The fried chicken wing tacos at Espita Mezcaleria are dressed with a 12-ingredient lime cashew crema, 13-ingredient “chicken salt” made from aggressively spiced crispy chicken skin, and a 24-ingredient salsa that includes five types of chiles, smoked paprika, toasted cashews, apples, golden raisins, ginger, garlic, tomatoes, and onions.
It takes multiple days to make all the components. The labor-intensive salsa isn’t used in any other dishes on the Shaw restaurant’s Oaxacan-inspired menu that includes everything from ceviche and Wagyu beef crudo to a lamb rib and neck dressed in mole. Each order of two fried chicken wing tacos costs $12.
“I hear a lot of people say things like, ‘The tacos are amazing at Espita, but they should cost $3,’” partner Josh Phillips says. “I feel so strongly that not all tacos have to be $3.”
Fifty-three percent of Espita’s 70 one- and two-star Yelp reviews talk about the food being overpriced. Most are from 2016, when the restaurant opened with a different chef. Current Executive Chef Robert Aikens joined the team in the summer of 2017. “I literally just paid $18 for 3 of the smallest ‘tacos’ I’ve ever had. No side either. Seriously? This place is so pretentious it is almost funny,” wrote David D. “Why is [it] that nowadays all the new Mexican/Latin restaurants in D.C. are so pretentious? Is it that hard to serve dishes that people are familiar with and have reasonable prices?” PC K. asks.
Even $3 is too much for customers at El Sol and Mezcalero, where tacos range from $2.75 to $3.50. “A lot of people complain about the price being too high,” owner Alfredo Solis says. He keeps prices low to be competitive even though he makes almost everything from scratch. “I don’t want to make a lot of money—I just want to pay my employees and my rent,” he says.

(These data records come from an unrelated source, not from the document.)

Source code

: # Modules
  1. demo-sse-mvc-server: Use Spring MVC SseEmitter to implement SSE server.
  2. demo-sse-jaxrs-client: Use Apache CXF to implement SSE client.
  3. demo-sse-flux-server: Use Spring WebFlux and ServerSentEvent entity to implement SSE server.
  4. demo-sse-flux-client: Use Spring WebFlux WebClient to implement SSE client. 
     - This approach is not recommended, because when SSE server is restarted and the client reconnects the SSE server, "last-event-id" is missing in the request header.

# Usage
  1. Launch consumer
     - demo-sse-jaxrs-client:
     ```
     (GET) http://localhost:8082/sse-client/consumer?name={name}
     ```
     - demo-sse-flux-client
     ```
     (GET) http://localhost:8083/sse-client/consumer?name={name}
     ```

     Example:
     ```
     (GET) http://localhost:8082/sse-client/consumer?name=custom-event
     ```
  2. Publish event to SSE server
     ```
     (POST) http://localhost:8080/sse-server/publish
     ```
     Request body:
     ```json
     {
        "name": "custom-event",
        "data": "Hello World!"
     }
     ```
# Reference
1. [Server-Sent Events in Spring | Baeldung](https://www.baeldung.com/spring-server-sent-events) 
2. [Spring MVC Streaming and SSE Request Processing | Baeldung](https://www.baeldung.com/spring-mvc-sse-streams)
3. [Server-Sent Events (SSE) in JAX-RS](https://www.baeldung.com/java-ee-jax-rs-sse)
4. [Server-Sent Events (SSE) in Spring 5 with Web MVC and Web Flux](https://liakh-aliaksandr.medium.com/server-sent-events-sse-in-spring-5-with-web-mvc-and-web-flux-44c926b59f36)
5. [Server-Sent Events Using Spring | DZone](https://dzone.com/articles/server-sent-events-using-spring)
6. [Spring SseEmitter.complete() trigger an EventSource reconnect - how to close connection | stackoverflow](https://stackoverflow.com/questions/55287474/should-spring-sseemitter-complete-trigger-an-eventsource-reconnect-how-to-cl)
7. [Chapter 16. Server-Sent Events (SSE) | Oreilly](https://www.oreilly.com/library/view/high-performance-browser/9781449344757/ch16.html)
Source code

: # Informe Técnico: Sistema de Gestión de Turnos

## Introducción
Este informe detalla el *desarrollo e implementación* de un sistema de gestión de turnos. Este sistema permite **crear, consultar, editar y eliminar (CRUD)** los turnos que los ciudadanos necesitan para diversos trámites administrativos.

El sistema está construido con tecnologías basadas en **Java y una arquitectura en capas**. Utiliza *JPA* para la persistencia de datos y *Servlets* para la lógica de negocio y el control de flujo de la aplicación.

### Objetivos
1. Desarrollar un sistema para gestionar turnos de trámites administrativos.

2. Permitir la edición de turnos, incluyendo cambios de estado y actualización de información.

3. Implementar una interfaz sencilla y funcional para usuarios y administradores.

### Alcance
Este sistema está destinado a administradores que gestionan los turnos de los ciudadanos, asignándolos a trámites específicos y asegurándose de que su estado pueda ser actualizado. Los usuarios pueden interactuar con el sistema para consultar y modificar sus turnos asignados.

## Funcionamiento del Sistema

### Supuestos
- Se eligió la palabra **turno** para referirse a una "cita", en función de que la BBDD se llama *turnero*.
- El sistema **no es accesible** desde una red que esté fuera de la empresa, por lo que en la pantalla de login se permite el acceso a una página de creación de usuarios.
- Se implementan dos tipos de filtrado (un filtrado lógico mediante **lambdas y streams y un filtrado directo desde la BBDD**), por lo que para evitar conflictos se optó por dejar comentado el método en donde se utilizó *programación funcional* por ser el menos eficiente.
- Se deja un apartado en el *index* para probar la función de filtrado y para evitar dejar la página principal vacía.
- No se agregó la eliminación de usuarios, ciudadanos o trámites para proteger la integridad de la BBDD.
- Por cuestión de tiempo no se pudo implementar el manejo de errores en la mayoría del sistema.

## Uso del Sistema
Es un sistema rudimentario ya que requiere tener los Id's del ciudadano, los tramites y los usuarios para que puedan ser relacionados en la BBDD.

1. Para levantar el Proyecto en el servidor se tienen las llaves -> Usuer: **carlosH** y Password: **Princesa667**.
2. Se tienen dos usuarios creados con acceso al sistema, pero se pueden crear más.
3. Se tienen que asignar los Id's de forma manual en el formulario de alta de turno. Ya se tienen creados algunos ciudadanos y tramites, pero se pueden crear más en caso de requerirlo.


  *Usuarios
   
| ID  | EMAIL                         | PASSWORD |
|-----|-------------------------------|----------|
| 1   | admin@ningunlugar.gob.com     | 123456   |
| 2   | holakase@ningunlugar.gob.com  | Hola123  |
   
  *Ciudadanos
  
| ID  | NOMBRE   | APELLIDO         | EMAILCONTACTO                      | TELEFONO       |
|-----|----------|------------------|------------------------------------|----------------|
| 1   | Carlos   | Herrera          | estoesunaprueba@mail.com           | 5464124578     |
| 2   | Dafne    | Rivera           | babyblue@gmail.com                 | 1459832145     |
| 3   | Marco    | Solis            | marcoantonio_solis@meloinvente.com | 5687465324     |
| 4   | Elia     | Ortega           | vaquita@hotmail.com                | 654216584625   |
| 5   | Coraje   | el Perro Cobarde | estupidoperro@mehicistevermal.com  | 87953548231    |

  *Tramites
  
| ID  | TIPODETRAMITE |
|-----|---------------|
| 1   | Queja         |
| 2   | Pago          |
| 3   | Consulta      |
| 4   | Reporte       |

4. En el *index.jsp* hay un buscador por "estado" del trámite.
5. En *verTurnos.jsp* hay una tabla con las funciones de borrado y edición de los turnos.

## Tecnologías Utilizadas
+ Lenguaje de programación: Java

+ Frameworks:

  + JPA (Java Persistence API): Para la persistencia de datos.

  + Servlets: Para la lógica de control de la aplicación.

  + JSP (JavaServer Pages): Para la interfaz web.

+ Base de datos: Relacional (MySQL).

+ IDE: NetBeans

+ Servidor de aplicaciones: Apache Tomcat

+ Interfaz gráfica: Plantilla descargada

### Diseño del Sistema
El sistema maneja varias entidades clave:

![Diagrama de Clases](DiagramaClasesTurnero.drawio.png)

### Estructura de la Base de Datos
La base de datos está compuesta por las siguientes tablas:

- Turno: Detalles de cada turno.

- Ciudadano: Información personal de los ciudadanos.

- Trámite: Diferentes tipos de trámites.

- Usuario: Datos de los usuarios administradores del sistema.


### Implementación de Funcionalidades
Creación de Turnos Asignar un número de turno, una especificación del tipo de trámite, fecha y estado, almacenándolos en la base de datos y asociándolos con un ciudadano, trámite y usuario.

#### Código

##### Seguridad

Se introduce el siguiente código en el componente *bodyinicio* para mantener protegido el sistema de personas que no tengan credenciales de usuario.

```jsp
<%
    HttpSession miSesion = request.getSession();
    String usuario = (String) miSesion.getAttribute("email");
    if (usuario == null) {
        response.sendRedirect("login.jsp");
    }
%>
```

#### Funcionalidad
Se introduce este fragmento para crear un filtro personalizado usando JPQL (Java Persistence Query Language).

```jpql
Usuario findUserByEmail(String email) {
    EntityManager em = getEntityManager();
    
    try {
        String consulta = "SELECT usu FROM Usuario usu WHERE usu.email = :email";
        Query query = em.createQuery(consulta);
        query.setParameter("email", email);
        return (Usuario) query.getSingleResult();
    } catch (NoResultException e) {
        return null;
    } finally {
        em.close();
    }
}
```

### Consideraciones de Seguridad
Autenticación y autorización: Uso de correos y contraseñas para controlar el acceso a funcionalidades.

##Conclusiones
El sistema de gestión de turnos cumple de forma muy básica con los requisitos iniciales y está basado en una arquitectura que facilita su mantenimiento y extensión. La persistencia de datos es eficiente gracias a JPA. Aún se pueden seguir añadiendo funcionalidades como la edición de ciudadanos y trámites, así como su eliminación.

Phillips and Solis are frustrated by the assumption that Mexican food has to be cheap no matter how much a chef spends on ingredients or how much an operator shells out for labor or rent. While other immigrant cuisines have diversified to offer meals at a variety of price points, customers expect Mexican food to remain cheap.
Phillips points to Italian cuisine as an example of this dichotomy. The same diners who order $9 dishes of purchased linguini and marinara sauce at a casual place like Dupont Italian Kitchen don’t blink about paying $18 at The Red Hen for house-made pasta swirled with premium ingredients on special occasions.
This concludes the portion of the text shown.